The race is on to cut corporate tax rates around the world. Last year, eight countries, including Germany and the Netherlands, cut their corporate tax rates. The year before, five countries did the same. Now the question is: Will the United States join the competition — and if so, when?
“Right now the U.S. has the second-highest marginal tax rate,” says Mark A. Weinberger, Americas vice chairman–tax services at Ernst & Young LLP. That needs to be reevaluated, he argues, “if we are looking to keep jobs and businesses here.”
According to the Treasury Department, the top corporate tax rate in the United States, including state taxes, is 39 percent. The average for other industrialized countries? Only 31 percent. Because “our current system for taxing businesses and multinational corporations has developed in a patchwork fashion spanning decades,” the agency wrote in a 52-page report prepared for a July conference on the matter, the result is “a web of tax rules that can harm the competitiveness of U.S. companies.”

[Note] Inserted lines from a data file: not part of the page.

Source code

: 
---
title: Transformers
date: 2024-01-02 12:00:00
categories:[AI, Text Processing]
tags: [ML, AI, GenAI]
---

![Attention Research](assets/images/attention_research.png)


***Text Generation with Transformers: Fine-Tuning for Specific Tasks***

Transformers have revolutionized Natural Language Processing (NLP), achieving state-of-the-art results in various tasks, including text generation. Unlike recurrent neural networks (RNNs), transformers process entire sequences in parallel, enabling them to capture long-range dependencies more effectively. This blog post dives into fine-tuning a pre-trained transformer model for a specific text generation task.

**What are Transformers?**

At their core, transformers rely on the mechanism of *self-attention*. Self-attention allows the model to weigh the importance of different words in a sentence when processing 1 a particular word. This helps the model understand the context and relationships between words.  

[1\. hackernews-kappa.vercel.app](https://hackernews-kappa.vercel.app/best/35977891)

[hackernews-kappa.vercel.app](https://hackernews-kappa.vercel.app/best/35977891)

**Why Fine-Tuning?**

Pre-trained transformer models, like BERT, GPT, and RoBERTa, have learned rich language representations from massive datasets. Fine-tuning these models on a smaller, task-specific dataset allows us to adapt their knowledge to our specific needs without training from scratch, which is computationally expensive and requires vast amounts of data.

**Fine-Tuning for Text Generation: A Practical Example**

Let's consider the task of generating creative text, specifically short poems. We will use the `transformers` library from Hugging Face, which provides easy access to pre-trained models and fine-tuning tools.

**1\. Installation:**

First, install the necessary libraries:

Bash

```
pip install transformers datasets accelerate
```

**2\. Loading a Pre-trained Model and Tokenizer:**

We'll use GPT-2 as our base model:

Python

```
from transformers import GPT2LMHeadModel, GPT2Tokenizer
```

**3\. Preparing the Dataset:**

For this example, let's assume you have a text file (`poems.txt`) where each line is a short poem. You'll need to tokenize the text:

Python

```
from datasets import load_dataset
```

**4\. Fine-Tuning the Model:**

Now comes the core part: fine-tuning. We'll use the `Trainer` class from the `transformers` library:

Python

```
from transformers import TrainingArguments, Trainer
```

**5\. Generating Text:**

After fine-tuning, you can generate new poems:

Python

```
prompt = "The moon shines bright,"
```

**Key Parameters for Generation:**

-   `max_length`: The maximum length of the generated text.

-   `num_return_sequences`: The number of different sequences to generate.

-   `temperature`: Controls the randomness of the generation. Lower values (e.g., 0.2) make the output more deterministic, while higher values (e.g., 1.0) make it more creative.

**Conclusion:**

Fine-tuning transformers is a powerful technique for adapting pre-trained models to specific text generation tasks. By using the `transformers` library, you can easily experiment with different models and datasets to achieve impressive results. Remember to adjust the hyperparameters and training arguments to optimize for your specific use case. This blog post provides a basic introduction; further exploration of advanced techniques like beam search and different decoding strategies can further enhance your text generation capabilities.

To address the issue head-on, in October Rep. Charles Rangel (D–N.Y.), chairman of the House Ways and Means Committee, introduced the Tax Reduction and Reform Act of 2007. The main feature of the legislation is a drop in the corporate tax rate to 30.5 percent. But the proposal comes with a laundry list of offsets (see “Wrangling Over Rangel” at the end of this article), including the permanent repeal of the deduction for domestic production activities and the last-in, first-out (LIFO) inventory accounting method. It contains so many offsets, in fact, that Financial Executives International (FEI) has indicated concern over “the impact some of the revenue offsets in this bill could have on the global competitiveness of U.S. companies.”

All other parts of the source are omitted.